> PROVIDED MATERIAL

● ● ● ● ●

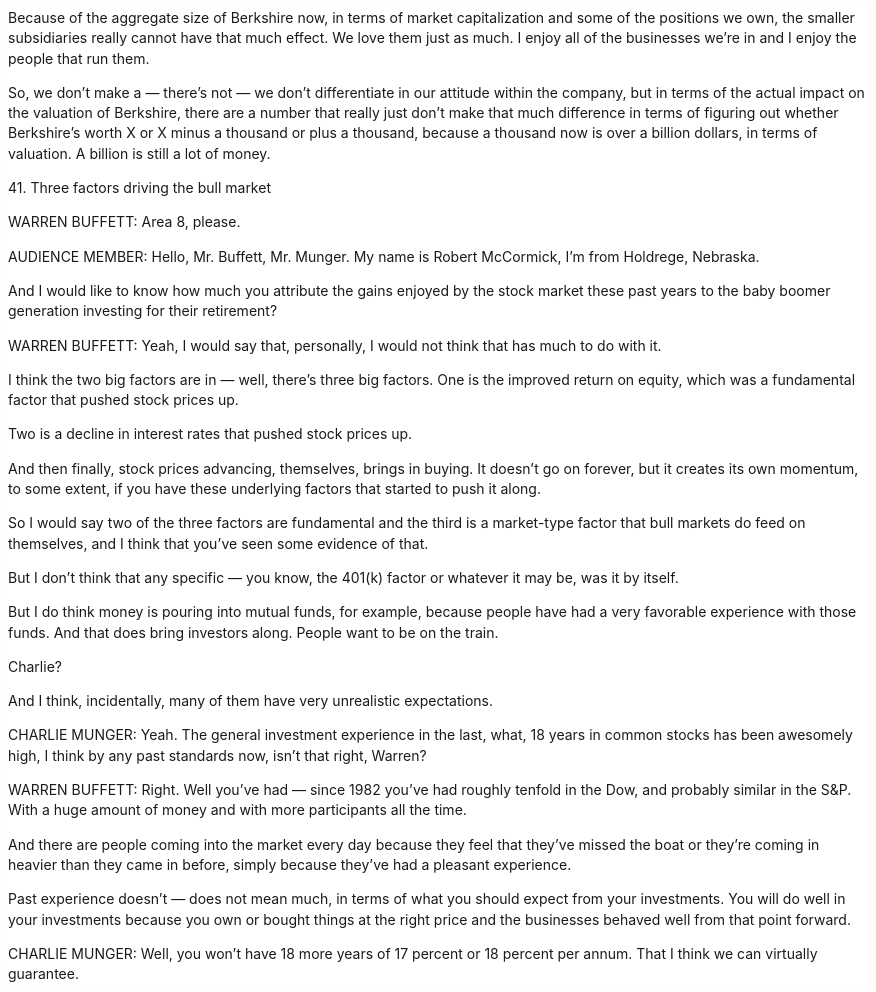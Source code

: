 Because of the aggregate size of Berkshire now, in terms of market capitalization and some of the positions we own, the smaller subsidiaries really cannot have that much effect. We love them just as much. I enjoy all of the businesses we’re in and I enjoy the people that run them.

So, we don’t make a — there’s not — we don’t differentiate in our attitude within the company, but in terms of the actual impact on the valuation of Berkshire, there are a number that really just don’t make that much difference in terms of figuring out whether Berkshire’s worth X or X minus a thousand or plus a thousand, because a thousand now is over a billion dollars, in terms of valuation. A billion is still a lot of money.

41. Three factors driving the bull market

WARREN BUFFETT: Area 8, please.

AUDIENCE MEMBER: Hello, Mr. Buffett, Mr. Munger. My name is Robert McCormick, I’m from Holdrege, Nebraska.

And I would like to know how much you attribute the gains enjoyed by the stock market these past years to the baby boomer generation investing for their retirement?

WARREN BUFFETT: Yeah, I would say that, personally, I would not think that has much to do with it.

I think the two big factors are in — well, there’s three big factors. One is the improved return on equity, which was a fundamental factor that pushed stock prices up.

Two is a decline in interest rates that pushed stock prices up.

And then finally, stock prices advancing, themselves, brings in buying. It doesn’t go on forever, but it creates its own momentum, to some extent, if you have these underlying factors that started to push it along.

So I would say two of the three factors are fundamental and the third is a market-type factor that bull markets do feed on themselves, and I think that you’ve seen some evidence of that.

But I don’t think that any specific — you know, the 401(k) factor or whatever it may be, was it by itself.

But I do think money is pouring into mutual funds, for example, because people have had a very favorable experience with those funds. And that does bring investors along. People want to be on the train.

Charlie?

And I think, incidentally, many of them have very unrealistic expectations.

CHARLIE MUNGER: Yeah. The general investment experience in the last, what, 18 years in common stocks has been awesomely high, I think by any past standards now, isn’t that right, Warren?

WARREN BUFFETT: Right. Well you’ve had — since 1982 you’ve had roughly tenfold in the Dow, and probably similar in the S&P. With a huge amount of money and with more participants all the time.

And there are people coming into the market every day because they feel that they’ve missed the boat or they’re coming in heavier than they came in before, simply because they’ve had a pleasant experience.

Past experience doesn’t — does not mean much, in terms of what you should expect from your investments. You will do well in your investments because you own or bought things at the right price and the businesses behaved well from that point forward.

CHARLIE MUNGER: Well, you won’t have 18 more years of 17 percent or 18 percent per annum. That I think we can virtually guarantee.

● ● ● ● ●

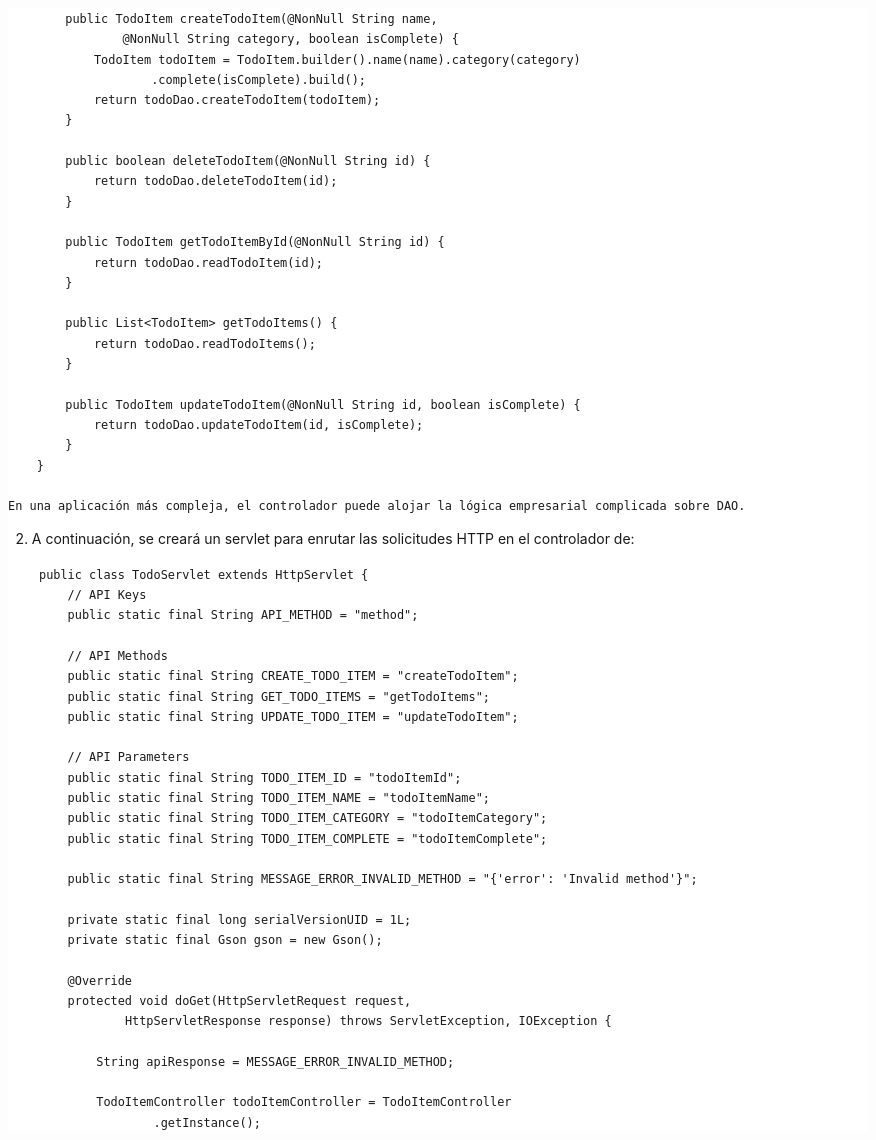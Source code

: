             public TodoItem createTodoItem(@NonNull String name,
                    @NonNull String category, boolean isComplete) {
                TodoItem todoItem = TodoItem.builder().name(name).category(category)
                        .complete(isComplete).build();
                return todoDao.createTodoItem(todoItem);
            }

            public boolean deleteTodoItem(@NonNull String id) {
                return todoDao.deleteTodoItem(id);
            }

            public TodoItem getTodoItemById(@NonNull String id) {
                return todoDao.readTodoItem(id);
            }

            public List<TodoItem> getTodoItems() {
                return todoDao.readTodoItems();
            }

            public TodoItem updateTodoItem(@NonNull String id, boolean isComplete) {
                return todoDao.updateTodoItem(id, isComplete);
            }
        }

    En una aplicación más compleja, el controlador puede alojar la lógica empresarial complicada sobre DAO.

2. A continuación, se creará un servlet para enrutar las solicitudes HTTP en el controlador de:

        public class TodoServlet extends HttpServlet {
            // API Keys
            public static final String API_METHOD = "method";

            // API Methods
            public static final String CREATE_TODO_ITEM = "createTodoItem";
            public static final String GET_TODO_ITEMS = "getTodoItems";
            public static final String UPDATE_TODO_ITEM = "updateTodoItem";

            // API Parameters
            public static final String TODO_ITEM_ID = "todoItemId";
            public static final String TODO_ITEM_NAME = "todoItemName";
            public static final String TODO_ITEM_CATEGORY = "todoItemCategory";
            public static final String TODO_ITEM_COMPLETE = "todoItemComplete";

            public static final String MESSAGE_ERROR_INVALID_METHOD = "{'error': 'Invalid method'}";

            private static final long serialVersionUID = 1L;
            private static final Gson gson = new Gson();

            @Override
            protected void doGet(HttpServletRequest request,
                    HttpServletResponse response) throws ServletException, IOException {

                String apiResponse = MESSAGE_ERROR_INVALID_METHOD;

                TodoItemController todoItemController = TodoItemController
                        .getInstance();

● ● ● ● ●

> EXERCISE DETAILS
Check every line of the records above for the string "controlador". Copy those that hold it.

> FINISHED EXERCISE
    En una aplicación más compleja, el controlador puede alojar la lógica empresarial complicada sobre DAO.
2. A continuación, se creará un servlet para enrutar las solicitudes HTTP en el controlador de:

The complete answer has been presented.